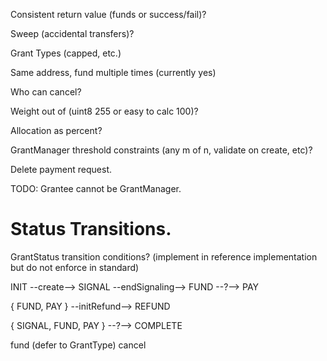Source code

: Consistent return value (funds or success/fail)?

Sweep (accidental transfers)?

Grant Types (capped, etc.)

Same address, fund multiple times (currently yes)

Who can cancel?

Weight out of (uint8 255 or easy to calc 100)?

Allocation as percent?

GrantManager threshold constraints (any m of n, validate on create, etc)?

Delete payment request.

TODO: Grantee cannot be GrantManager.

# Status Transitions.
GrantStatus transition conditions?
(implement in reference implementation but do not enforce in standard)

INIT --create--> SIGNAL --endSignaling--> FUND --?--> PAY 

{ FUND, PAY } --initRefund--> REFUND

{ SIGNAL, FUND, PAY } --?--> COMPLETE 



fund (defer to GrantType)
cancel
==
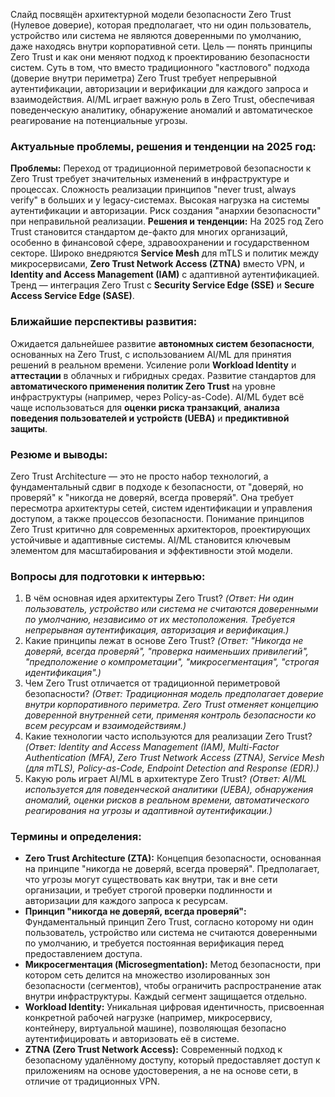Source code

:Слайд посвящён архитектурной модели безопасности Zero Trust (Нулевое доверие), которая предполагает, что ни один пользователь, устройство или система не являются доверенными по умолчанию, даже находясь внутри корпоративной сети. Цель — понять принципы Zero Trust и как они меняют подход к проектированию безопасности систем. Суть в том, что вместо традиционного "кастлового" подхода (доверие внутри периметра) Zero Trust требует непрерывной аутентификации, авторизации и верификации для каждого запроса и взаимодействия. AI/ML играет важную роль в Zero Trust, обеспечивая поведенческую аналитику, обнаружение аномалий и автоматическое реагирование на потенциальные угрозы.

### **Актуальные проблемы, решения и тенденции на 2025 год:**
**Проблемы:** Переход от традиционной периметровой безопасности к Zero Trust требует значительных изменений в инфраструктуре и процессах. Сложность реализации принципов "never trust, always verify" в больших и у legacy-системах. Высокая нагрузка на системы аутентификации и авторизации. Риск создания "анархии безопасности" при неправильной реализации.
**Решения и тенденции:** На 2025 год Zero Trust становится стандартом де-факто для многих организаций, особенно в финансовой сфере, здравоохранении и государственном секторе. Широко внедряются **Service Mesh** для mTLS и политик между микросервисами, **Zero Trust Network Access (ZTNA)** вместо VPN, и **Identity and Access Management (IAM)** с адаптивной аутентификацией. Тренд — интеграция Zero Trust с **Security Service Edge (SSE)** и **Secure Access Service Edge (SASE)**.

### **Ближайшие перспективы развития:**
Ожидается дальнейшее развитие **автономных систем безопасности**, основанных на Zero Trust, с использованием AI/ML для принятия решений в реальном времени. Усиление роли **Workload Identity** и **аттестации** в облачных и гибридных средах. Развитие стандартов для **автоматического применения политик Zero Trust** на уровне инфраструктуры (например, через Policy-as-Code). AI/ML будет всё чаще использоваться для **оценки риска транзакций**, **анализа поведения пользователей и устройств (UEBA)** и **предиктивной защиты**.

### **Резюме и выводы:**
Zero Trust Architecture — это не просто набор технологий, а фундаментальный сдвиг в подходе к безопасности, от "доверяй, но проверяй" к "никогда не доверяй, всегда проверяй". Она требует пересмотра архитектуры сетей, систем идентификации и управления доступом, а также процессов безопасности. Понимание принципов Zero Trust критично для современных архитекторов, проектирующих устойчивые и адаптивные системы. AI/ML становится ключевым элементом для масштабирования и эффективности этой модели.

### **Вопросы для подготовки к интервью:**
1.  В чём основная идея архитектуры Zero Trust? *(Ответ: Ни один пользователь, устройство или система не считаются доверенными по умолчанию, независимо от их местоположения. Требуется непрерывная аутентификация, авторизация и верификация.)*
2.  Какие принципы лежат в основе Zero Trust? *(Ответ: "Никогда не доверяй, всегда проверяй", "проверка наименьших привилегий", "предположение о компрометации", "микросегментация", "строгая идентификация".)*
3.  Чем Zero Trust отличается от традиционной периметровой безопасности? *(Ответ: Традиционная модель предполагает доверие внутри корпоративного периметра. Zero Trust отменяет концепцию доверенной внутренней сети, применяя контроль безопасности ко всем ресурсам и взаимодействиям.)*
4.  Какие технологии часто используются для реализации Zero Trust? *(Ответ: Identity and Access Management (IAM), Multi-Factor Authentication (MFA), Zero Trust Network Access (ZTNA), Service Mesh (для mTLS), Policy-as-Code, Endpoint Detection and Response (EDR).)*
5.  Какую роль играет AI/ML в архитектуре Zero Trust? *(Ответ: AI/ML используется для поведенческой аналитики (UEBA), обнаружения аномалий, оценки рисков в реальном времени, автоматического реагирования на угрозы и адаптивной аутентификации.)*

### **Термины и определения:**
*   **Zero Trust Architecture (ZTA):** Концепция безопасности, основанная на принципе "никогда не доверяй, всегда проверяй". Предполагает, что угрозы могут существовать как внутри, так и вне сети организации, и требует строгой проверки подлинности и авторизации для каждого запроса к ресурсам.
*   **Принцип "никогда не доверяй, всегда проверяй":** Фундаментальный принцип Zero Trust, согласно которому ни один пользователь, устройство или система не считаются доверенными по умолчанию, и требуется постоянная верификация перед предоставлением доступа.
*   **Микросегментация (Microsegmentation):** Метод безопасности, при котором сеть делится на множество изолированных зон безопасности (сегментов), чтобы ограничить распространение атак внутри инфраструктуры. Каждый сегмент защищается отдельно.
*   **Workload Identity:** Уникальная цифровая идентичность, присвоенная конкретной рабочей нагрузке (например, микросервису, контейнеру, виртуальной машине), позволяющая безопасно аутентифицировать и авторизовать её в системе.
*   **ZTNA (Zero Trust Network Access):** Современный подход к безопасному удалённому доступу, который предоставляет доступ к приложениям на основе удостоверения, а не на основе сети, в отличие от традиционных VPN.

Your objective:
Sift the material for lines with the string "create". Copy each one found.

Output for this exercise:
GrantManager threshold constraints (any m of n, validate on create, etc)?
INIT --create--> SIGNAL --endSignaling--> FUND --?--> PAY 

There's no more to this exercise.